Liebe Schwestern und Brüder,
wovor fürchtet sich unser Pharao? Er hat Angst vor dem Fremden. Er zittert um seine Identität. Er befürchtet, die Kontrolle zu verlieren. Eine Überfremdung, so seine Furcht, würde sein Selbstbild und seine Macht gefährden. 
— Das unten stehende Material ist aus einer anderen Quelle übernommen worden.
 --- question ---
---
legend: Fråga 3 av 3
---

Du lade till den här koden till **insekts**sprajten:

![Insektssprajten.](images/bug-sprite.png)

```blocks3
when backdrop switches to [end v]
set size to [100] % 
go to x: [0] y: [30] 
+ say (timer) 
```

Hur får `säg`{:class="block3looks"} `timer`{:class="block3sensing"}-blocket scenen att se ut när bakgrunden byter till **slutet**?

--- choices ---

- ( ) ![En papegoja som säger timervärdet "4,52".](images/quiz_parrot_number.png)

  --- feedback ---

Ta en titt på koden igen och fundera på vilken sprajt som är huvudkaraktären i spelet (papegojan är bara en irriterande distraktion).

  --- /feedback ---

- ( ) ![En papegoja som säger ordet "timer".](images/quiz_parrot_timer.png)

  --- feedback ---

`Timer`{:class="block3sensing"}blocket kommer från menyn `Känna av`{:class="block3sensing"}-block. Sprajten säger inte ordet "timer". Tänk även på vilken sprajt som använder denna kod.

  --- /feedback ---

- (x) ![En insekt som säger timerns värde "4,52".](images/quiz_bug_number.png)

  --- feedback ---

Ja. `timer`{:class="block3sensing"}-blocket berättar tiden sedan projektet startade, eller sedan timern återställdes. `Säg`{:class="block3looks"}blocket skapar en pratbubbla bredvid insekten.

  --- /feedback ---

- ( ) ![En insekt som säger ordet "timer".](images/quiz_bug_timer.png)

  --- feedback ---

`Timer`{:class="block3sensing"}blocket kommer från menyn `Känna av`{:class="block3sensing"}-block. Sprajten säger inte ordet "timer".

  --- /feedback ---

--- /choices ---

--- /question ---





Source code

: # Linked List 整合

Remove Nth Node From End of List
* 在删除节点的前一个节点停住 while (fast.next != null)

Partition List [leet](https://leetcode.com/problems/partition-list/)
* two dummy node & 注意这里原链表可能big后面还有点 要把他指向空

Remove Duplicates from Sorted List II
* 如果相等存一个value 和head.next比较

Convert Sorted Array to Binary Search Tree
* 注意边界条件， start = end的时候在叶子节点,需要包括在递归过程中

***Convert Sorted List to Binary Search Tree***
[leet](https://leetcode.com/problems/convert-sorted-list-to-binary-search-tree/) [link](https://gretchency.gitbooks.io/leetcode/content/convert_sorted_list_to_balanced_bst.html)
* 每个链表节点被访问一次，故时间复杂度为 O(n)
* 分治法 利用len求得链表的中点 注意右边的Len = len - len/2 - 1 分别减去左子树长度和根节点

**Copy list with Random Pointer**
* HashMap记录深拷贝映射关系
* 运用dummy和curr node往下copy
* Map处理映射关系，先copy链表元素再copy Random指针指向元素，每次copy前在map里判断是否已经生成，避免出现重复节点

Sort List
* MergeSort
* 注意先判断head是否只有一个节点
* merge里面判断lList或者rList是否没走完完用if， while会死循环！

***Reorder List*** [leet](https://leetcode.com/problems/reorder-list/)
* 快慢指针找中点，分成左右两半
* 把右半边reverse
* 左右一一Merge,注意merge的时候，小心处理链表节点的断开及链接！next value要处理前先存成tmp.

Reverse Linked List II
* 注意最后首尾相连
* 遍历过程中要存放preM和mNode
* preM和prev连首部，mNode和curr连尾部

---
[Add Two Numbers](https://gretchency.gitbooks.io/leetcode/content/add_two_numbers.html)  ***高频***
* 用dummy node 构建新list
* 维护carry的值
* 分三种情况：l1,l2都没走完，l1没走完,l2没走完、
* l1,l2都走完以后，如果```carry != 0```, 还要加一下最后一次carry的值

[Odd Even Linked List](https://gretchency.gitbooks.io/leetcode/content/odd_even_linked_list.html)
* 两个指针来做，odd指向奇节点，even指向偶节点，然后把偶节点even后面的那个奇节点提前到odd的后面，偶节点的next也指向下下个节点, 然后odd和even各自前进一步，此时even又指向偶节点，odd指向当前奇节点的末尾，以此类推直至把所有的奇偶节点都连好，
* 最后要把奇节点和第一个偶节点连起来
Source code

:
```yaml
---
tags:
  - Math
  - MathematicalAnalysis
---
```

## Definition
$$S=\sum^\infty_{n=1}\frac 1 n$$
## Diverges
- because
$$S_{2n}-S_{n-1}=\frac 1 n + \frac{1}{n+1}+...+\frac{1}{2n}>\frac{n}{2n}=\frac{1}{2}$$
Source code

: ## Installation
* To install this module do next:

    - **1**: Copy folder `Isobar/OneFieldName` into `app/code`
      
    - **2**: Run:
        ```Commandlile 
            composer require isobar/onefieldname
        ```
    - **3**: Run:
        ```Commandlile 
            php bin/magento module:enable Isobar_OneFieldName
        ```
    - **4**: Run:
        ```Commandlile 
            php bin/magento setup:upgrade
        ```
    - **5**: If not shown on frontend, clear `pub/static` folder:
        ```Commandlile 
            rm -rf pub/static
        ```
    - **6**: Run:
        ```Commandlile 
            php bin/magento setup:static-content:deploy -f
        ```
Und woher kommt diese Angst?
Weil er etwas vergessen hat: „Es kam ein neuer Pharao, der von Josef nichts mehr wusste.“
Wir erinnern uns: 
Josef war von seinen eigenen Brüdern nach Ägypten verkauft worden. Dort freilich macht er Karriere. Durch seine Umsicht trägt er zu einer klugen Verwaltung bei, so dass Ägypten Vorsorge gegen Notzeiten trifft. Und als eine große Hungersnot hereinbricht, ist man vorbereitet. 
Als auch Josefs Brüder in Not geraten, da sinnt er nicht auf Rache, sondern zeigt sich großzügig. Sie und ihre Familien finden Aufnahme in Ägypten und müssen nicht Hunger leiden. Sie lassen sich in ihrer neuen Heimat nieder und tragen durch ihre Arbeit zum Aufbau des Landes bei. So hat das Volk Israel in Ägypten die Erfahrung von Gastfreundschaft gemacht – und Ägypten hatte durch Josef und sein Volk Rettung und Bereicherung erfahren.
Die Jahre gehen ins Land…  Es gerät in Vergessenheit, was Josef einst für Ägypten getan hat. Und dass es ein Fremder war, der das Land aus einer bedrohlichen Situation gerettet hat. Der neue Pharao weiß nichts mehr von Josef und dass Ägypten ihm, einem Immigranten, so viel zu verdanken hat. Der Beitrag der Fremden zu Wohlstand und Fortschritt ist nicht mehr im Blick. So gewinnt Angst die Oberhand: Die Angst vor Überfremdung. Die Angst vor den Fremden in der eigenen Mitte. Und so schreibt der Pharao in sein Regierungsprogramm: „Egypt first!“

Ich bin Ägypten. 
Und auf dem Thron meines Herzens residiert ein Pharao.
Aber er hat Angst!

In mir, in jeder und jedem von uns wohnt eine Angst vor dem Fremden im eigenen Innern. Denn wir kennen auch Gefühle und Verhaltensmuster, die uns manchmal überkommen und vor denen wir erschrecken. Wir sagen dann: „Ich kenne mich selbst nicht mehr wieder!“ Denn da bricht plötzlich ein ungeahnter Zorn in mir auf. Oder ich weiß nicht, warum ich mich über eine bestimmte Situation derart aufrege. Manchmal ahne ich, wo der Ursprung von Hass, Gewaltphantasien oder Vorurteilen liegt. Oft aber bleiben mir solche Emotionen rätselhaft und fremd. Sie passen so gar nicht in das schöne Bild, das ich von mir selber habe. Sie stören das Image, das ich vor mir selbst und vor anderen pflege.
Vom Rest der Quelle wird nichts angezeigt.